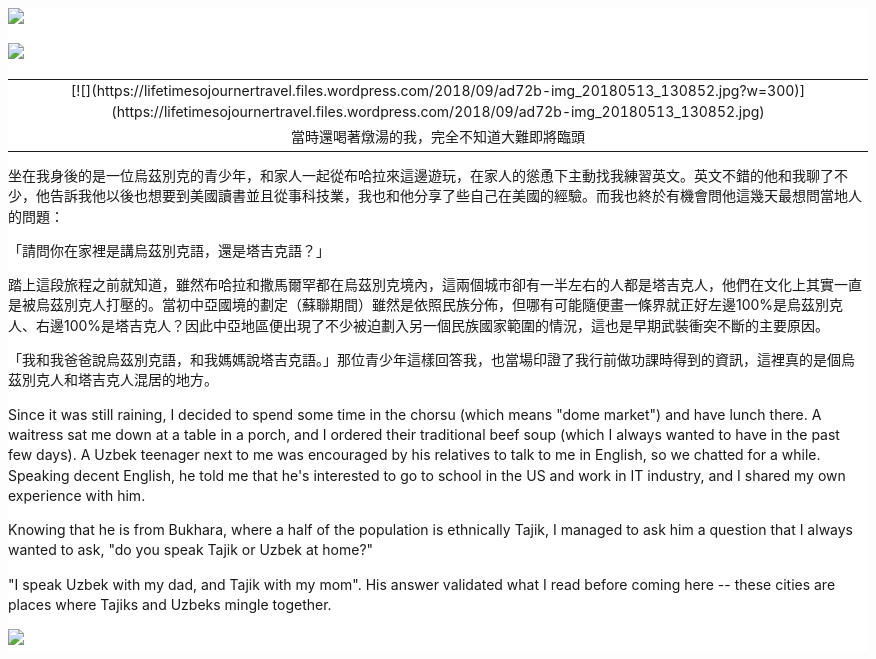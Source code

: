 


[![](https://lifetimesojournertravel.files.wordpress.com/2018/09/757d0-f8843008.jpg?w=300)](https://lifetimesojournertravel.files.wordpress.com/2018/09/757d0-f8843008.jpg)




[![](https://lifetimesojournertravel.files.wordpress.com/2018/09/8c7dd-f8854656.jpg?w=300)](https://lifetimesojournertravel.files.wordpress.com/2018/09/8c7dd-f8854656.jpg)


<table cellpadding="0" align="center" style="margin-left:auto;margin-right:auto;text-align:center;" cellspacing="0" class="tr-caption-container" >
<tbody >
<tr >

<td style="text-align:center;" >[![](https://lifetimesojournertravel.files.wordpress.com/2018/09/ad72b-img_20180513_130852.jpg?w=300)](https://lifetimesojournertravel.files.wordpress.com/2018/09/ad72b-img_20180513_130852.jpg)
</td>
</tr>
<tr >

<td style="text-align:center;" class="tr-caption" >當時還喝著燉湯的我，完全不知道大難即將臨頭
</td>
</tr>
</tbody>
</table>
坐在我身後的是一位烏茲別克的青少年，和家人一起從布哈拉來這邊遊玩，在家人的慫恿下主動找我練習英文。英文不錯的他和我聊了不少，他告訴我他以後也想要到美國讀書並且從事科技業，我也和他分享了些自己在美國的經驗。而我也終於有機會問他這幾天最想問當地人的問題：

「請問你在家裡是講烏茲別克語，還是塔吉克語？」

踏上這段旅程之前就知道，雖然布哈拉和撒馬爾罕都在烏茲別克境內，這兩個城市卻有一半左右的人都是塔吉克人，他們在文化上其實一直是被烏茲別克人打壓的。當初中亞國境的劃定（蘇聯期間）雖然是依照民族分佈，但哪有可能隨便畫一條界就正好左邊100%是烏茲別克人、右邊100%是塔吉克人？因此中亞地區便出現了不少被迫劃入另一個民族國家範圍的情況，這也是早期武裝衝突不斷的主要原因。

「我和我爸爸說烏茲別克語，和我媽媽說塔吉克語。」那位青少年這樣回答我，也當場印證了我行前做功課時得到的資訊，這裡真的是個烏茲別克人和塔吉克人混居的地方。

Since it was still raining, I decided to spend some time in the chorsu (which means "dome market") and have lunch there. A waitress sat me down at a table in a porch, and I ordered their traditional beef soup (which I always wanted to have in the past few days). A Uzbek teenager next to me was encouraged by his relatives to talk to me in English, so we chatted for a while. Speaking decent English, he told me that he's interested to go to school in the US and work in IT industry, and I shared my own experience with him.

Knowing that he is from Bukhara, where a half of the population is ethnically Tajik, I managed to ask him a question that I always wanted to ask, "do you speak Tajik or Uzbek at home?"

"I speak Uzbek with my dad, and Tajik with my mom". His answer validated what I read before coming here -- these cities are places where Tajiks and Uzbeks mingle together.





[![](https://lifetimesojournertravel.files.wordpress.com/2018/09/cb1ef-img_20180513_133430.jpg?w=300)](https://lifetimesojournertravel.files.wordpress.com/2018/09/cb1ef-img_20180513_133430.jpg)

Exercise objective – Transcribe all the lines above exactly; any image among them is skipped.

Answer section –
Source code

: 


[![](https://lifetimesojournertravel.files.wordpress.com/2018/09/757d0-f8843008.jpg?w=300)](https://lifetimesojournertravel.files.wordpress.com/2018/09/757d0-f8843008.jpg)




[![](https://lifetimesojournertravel.files.wordpress.com/2018/09/8c7dd-f8854656.jpg?w=300)](https://lifetimesojournertravel.files.wordpress.com/2018/09/8c7dd-f8854656.jpg)


<table cellpadding="0" align="center" style="margin-left:auto;margin-right:auto;text-align:center;" cellspacing="0" class="tr-caption-container" >
<tbody >
<tr >

<td style="text-align:center;" >[![](https://lifetimesojournertravel.files.wordpress.com/2018/09/ad72b-img_20180513_130852.jpg?w=300)](https://lifetimesojournertravel.files.wordpress.com/2018/09/ad72b-img_20180513_130852.jpg)
</td>
</tr>
<tr >

<td style="text-align:center;" class="tr-caption" >當時還喝著燉湯的我，完全不知道大難即將臨頭
</td>
</tr>
</tbody>
</table>
坐在我身後的是一位烏茲別克的青少年，和家人一起從布哈拉來這邊遊玩，在家人的慫恿下主動找我練習英文。英文不錯的他和我聊了不少，他告訴我他以後也想要到美國讀書並且從事科技業，我也和他分享了些自己在美國的經驗。而我也終於有機會問他這幾天最想問當地人的問題：

「請問你在家裡是講烏茲別克語，還是塔吉克語？」

踏上這段旅程之前就知道，雖然布哈拉和撒馬爾罕都在烏茲別克境內，這兩個城市卻有一半左右的人都是塔吉克人，他們在文化上其實一直是被烏茲別克人打壓的。當初中亞國境的劃定（蘇聯期間）雖然是依照民族分佈，但哪有可能隨便畫一條界就正好左邊100%是烏茲別克人、右邊100%是塔吉克人？因此中亞地區便出現了不少被迫劃入另一個民族國家範圍的情況，這也是早期武裝衝突不斷的主要原因。

「我和我爸爸說烏茲別克語，和我媽媽說塔吉克語。」那位青少年這樣回答我，也當場印證了我行前做功課時得到的資訊，這裡真的是個烏茲別克人和塔吉克人混居的地方。

Since it was still raining, I decided to spend some time in the chorsu (which means "dome market") and have lunch there. A waitress sat me down at a table in a porch, and I ordered their traditional beef soup (which I always wanted to have in the past few days). A Uzbek teenager next to me was encouraged by his relatives to talk to me in English, so we chatted for a while. Speaking decent English, he told me that he's interested to go to school in the US and work in IT industry, and I shared my own experience with him.

Knowing that he is from Bukhara, where a half of the population is ethnically Tajik, I managed to ask him a question that I always wanted to ask, "do you speak Tajik or Uzbek at home?"

"I speak Uzbek with my dad, and Tajik with my mom". His answer validated what I read before coming here -- these cities are places where Tajiks and Uzbeks mingle together.





[![](https://lifetimesojournertravel.files.wordpress.com/2018/09/cb1ef-img_20180513_133430.jpg?w=300)](https://lifetimesojournertravel.files.wordpress.com/2018/09/cb1ef-img_20180513_133430.jpg)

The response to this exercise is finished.